Much of Novak’s work involved tracking political horse races and getting inside dirt on candidates and elections. But Novak also loved digging into the bowels of the legislative and executive branches, and showing readers how the sausage is actually made.

In these days, when the president (like his predecessors) calls his critics “naysayers” and “cynics” and says the day for skepticism of government is past — and when even many conservatives believe that government is responsible for solving all of the nation’s problems — Novak’s lesson is indispensable.

Washington doesn’t exert a rightward influence on too many people. But Novak’s worm’s-eye view of power, politics and government turned him into a conservative. Center-left when he came to Washington, he steadily began to reject big government, eventually becoming a dedicated opponent of high taxes and government intervention in the economy.
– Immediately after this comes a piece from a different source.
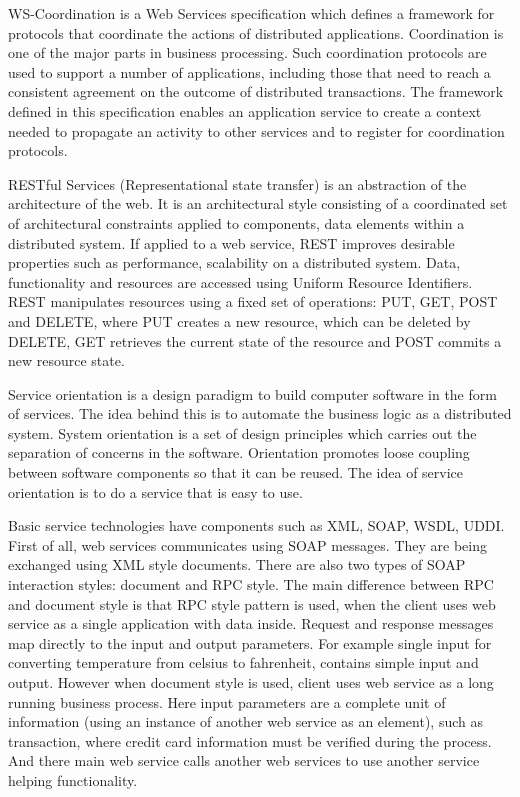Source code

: WS-Coordination is a Web Services specification which defines a framework for protocols that coordinate the actions of distributed applications. Coordination is one of the major parts in business processing. Such coordination protocols are used to support a number of applications, including those that need to reach a consistent agreement on the outcome of distributed transactions. The framework defined in this specification enables an application service to create a context needed to propagate an activity to other services and to register for coordination protocols. 

RESTful Services (Representational state transfer) is an abstraction of the architecture of the web. It is an architectural style consisting of a coordinated set of architectural constraints applied to components, data elements within a distributed system. If applied to a web service, REST improves desirable properties such as performance, scalability on a distributed system. Data, functionality and resources are accessed using Uniform Resource Identifiers. REST manipulates resources using a fixed set of operations: PUT, GET, POST and DELETE, where PUT creates a new resource, which can be deleted by DELETE, GET retrieves the current state of the resource and POST commits a new resource state. 

Service orientation is a design paradigm to build computer software in the form of services. The idea behind this is to automate the business logic as a distributed system. System orientation is a set of design principles which carries out the separation of concerns in the software. Orientation promotes loose coupling between software components so that it can be reused. The idea of service orientation is to do a service that is easy to use. 

Basic service technologies have components such as XML, SOAP, WSDL, UDDI. First of all, web services communicates using SOAP messages. They are being exchanged using XML style documents. There are also two types of SOAP interaction styles: document and RPC style. The main difference between RPC and document style is that RPC style pattern is used, when the client uses web service as a single application with data inside. Request and response messages map directly to the input and output parameters. For example single input for converting temperature from celsius to fahrenheit, contains simple input and output. However when document style is used, client uses web service as a long running business process. Here input parameters are a complete unit of information (using an instance of another web service as an element), such as transaction, where credit card information must be verified during the process. And there main web service calls another web services to use another service helping functionality.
Just as important, Novak’s support for the Vietnam War contrasted starkly to his opposition to the 2003 Iraq invasion. Novak had seen close up, again and again, that the best-laid plans of Republicans and Democrats often go awry.

Novak also showed America how grand promises give way to abuses of power. In the early 1970s, he reported that J. Edgar Hoover’s FBI “had degenerated into a giant public relations machine for Hoover’s aggrandizement.”

After the 1994 elections swept in Republican majorities in both chambers and gave conservatives hope of a real transformation, Novak reported that Republicans were retaining about half of the entrenched Democratic staff on the appropriations committees in both chambers.

After Sept. 11, 2001, and before the invasion of Iraq, Novak repeatedly reported that well-informed insiders had doubts about White House-peddled intelligence tying Saddam Hussein to al Qaeda.

In 2008, he uncovered the real reason that many Democrats opposed the Colombian Free Trade Agreement: The leftist South American unions that opposed Colombian President Alvaro Uribe had influence within the AFL-CIO, a lobbying giant wielding clout within the Democratic Party.

Novak taught us that good intentions only go so far, and that high-minded public justifications often mask self-serving backroom political calculations.

Challenging government is a public service. The naysayer is the prophet when those in power begin work on a Tower of Babel.

Novak earned the nickname the Prince of Darkness for being so pessimistic so young. Early in his career, his bleak outlook stemmed from a fear that freedom would fall to Communism — a worry he would shed by the time Ronald Reagan became president. Later in his career, Novak’s pessimism and reputation as a curmudgeon derived from something altogether different — he had lost faith in politics to make the world better.

For a sharp-eyed Washington journalist, it is easy to become bitter and irreparably cynical — as easy as the opposite temptation, rampant today in the capital, of putting one’s trust in princes.

Whittaker Chambers, the ex-communist and author of “Witness,” was a hero to Novak. Chambers wrote in a letter to his children: “A man is not primarily a witness against something. That is only incidental to the fact that he is a witness for something.”

After Novak’s trust in politicians was steadlily worn down by the gritty facts of politics, the old man found faith in God. I believe this is no coincidence.

Novak began wondering about God and the universe after he read “Witness.” In his 60s, a pointed comment from a young woman wearing a cross around her neck — “life is short, eternity is long” — prompted Novak to ponder things beyond the secular world. In 1998 he entered the Catholic Church.

The Prince of Darkness, in addition to being a gossip and dirt-disher inside the Beltway, also shined a light in the corners where power was exercised. In the end, this may have convinced him to seek salvation elsewhere.